The Healthy Bite – Heart Healthy Oatmeal Recipes

Apple Pie Oatmeal


  • 1-tablespoon butter
  • 1½ cups apples, peeled and chopped, such as Gala, Fuji, Honeycrisp
  • 2 teaspoons cinnamon
  • 3 packages Stevia
  • 3 tablespoons water
  • 1-cup old-fashioned rolled oatmeal, such as Quaker’s Old Fashioned Rolled Oats
  • 1¾ cups water
  • ⅓-½ cup fat-free milk, to taste
  • ¼ teaspoon cinnamon


  • In a small nonstick pan, melt butter.  Stir in apples, cinnamon and 2 packets of sugar substitute.
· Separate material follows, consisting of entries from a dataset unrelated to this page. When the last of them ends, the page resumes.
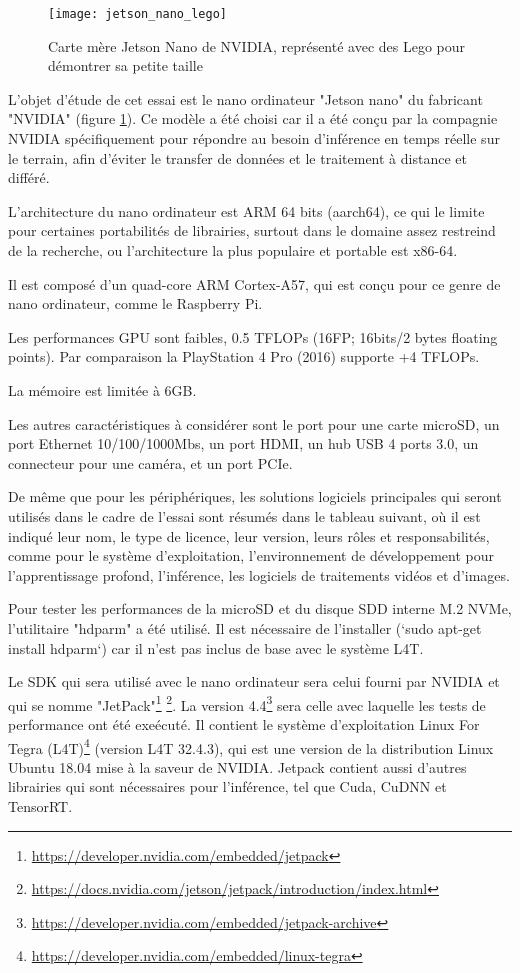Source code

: ﻿
\begin{figure}[H]
    \centering
    \texttt{[image: jetson\_nano\_lego]}
    \caption[Carte mère Jetson Nano de NVIDIA]{Carte mère Jetson Nano de NVIDIA, représenté avec des Lego pour démontrer sa petite taille}
    \label{fig:jetson_nano_lego}
\end{figure}
\par L'objet d'étude de cet essai est le nano ordinateur "Jetson nano" du fabricant "NVIDIA" (figure \ref{fig:jetson_nano_lego}). Ce modèle a été choisi car il a été conçu par la compagnie NVIDIA spécifiquement pour répondre au besoin d'inférence en temps réelle sur le terrain, afin d'éviter le transfer de données et le traitement à distance et différé. 
\par L'architecture du nano ordinateur est ARM 64 bits (aarch64), ce qui le limite pour certaines portabilités de librairies, surtout dans le domaine assez restreind de la recherche, ou l'architecture la plus populaire et portable est x86-64. 
\par Il est composé d'un quad-core ARM Cortex-A57, qui est conçu pour ce genre de nano ordinateur, comme le Raspberry Pi.
\par Les performances GPU sont faibles, 0.5 TFLOPs (16FP; 16bits/2 bytes floating points). Par comparaison la PlayStation 4 Pro (2016) supporte +4 TFLOPs. 
\par La mémoire est limitée à 6GB. 
\par Les autres caractéristiques à considérer sont le port pour une carte microSD, un port Ethernet 10/100/1000Mbs, un port HDMI, un hub USB 4 ports 3.0, un connecteur pour une caméra, et un port PCIe.
\par De même que pour les périphériques, les solutions logiciels principales qui seront utilisés dans le cadre de l'essai sont résumés dans le tableau suivant, où il est indiqué leur nom, le type de licence, leur version, leurs rôles et responsabilités, comme pour le système d'exploitation, l'environnement de développement pour l'apprentissage profond, l'inférence, les logiciels de traitements vidéos et d'images. 
\par Pour tester les performances de la microSD et du disque SDD interne M.2 NVMe, l'utilitaire "hdparm" a été utilisé. Il est nécessaire de l'installer (`sudo apt-get install hdparm`) car il n'est pas inclus de base avec le système L4T.
\par Le SDK qui sera utilisé avec le nano ordinateur sera celui fourni par NVIDIA et qui se nomme "JetPack"\footnote{\url{https://developer.nvidia.com/embedded/jetpack}} \footnote{\url{https://docs.nvidia.com/jetson/jetpack/introduction/index.html}}. La version 4.4\footnote{\url{https://developer.nvidia.com/embedded/jetpack-archive}} sera celle avec laquelle les tests de performance ont été exeécuté. Il contient le système d'exploitation Linux For Tegra (L4T)\footnote{\url{https://developer.nvidia.com/embedded/linux-tegra}} (version L4T 32.4.3), qui est une version de la distribution Linux Ubuntu 18.04 mise à la saveur de NVIDIA. Jetpack contient aussi d'autres librairies qui sont nécessaires pour l'inférence, tel que Cuda, CuDNN et TensorRT.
Add 3 tablespoons water and mix well.  Cook over medium-low heat, string often until apples are softened, about 10 minutes.
  • In the meantime, cook oatmeal according to package directions but no need to add salt.
  • When apples are ready, stir into cooked oatmeal.  Stir in milk, ¼ teaspoon cinnamon and 1 packet of sugar substitute.  Continue to cook on low heat until hot.
  • Makes 2 servings (each serving, 1⅓ cups)


Healthy Benefits– 
There are 25 years of clinical proof to show that the soluble fiber in rolled oats can help lower cholesterol, which has obvious benefits for the heart. Research has linked cinnamon with helping to reduce blood sugar, cholesterol, and triglyceride levels in people with type-2 diabetes. Apples are loaded with fiber and contain both vitamins A and C.